Assignment:
The expected output is each line in the data below that includes the string "security".

Material to process:
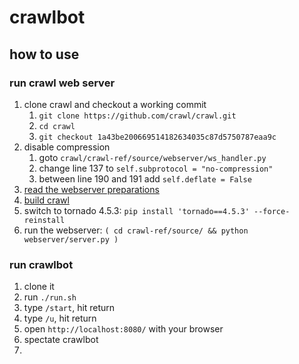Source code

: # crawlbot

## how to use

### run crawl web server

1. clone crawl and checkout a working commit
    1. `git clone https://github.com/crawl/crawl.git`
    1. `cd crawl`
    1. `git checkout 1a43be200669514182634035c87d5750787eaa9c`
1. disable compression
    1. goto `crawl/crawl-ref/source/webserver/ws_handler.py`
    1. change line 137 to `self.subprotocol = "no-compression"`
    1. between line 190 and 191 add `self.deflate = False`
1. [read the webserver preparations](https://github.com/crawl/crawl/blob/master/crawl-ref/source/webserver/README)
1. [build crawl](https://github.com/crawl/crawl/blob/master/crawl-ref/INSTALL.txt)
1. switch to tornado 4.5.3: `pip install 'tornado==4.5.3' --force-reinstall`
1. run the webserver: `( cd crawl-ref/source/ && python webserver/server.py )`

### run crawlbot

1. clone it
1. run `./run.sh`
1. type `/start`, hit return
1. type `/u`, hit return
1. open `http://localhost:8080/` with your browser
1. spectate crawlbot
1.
* * *
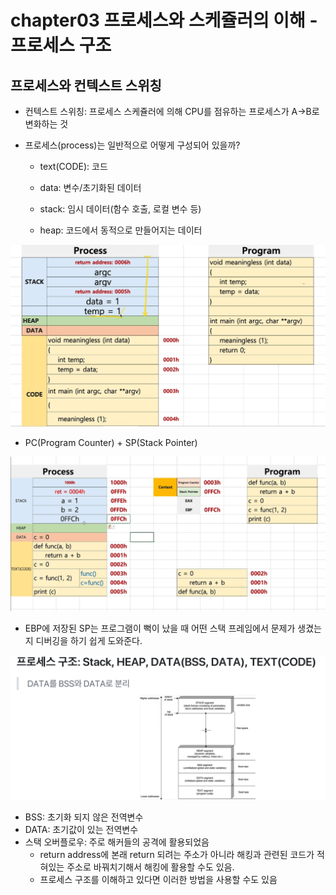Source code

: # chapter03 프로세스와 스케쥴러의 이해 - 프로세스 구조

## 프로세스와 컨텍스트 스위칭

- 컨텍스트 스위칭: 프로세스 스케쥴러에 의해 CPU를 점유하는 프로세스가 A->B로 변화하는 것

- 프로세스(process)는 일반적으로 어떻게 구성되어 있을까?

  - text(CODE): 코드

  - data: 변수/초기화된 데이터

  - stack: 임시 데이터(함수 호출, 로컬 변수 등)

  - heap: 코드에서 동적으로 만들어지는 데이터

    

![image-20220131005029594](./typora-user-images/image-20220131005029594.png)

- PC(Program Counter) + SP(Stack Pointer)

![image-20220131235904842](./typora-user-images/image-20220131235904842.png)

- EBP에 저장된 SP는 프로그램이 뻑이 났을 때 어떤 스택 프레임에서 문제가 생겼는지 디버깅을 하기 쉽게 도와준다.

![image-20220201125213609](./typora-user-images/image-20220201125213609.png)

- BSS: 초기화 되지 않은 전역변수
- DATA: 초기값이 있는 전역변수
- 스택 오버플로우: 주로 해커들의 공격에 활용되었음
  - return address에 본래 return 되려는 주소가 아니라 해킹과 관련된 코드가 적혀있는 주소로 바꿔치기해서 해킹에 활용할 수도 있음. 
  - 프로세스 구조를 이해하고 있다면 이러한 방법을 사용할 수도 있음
--
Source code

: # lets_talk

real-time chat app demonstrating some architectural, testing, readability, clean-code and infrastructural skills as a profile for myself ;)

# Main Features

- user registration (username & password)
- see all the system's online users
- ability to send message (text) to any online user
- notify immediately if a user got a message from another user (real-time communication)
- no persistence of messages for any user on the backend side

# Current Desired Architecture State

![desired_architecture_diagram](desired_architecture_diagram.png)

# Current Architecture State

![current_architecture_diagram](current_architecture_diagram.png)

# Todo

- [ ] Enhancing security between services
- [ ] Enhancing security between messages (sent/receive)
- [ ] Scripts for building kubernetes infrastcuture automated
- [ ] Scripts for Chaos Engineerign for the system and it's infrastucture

Task output:
- [ ] Enhancing security between services
- [ ] Enhancing security between messages (sent/receive)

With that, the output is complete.